Supplied data Block Start
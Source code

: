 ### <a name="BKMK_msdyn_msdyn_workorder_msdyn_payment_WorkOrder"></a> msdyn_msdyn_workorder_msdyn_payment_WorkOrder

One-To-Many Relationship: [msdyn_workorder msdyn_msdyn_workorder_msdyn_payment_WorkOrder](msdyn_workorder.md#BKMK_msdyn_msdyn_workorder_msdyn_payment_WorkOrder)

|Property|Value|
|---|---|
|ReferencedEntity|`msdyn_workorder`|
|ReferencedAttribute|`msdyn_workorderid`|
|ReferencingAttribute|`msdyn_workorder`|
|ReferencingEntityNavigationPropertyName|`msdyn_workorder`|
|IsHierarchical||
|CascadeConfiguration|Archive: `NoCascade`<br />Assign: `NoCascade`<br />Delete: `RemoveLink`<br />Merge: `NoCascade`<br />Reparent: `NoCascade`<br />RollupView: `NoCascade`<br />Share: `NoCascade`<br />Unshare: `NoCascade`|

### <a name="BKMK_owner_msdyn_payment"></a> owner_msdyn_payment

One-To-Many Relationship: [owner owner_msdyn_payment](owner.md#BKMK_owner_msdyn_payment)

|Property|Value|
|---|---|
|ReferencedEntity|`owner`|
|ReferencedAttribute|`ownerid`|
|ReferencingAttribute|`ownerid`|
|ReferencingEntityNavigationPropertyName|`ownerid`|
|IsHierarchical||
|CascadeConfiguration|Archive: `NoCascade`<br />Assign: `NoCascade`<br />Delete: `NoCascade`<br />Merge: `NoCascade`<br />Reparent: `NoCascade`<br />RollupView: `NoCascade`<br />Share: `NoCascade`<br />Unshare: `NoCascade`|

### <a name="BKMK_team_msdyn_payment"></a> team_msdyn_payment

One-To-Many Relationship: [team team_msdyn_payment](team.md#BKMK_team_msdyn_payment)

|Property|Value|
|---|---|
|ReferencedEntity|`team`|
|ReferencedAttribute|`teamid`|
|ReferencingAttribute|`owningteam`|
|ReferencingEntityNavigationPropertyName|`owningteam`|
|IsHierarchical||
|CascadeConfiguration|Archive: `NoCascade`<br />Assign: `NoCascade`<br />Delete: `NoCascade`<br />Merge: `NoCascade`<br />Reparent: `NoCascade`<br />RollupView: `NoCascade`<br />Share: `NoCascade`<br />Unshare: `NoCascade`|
Supplied data Block End
* _Problem to solve_
Only lines containing "ReferencingAttribute" belong in the answer; copy every such line from the records.

* _Final answer_
|ReferencingAttribute|`msdyn_workorder`|
|ReferencingAttribute|`ownerid`|
|ReferencingAttribute|`owningteam`|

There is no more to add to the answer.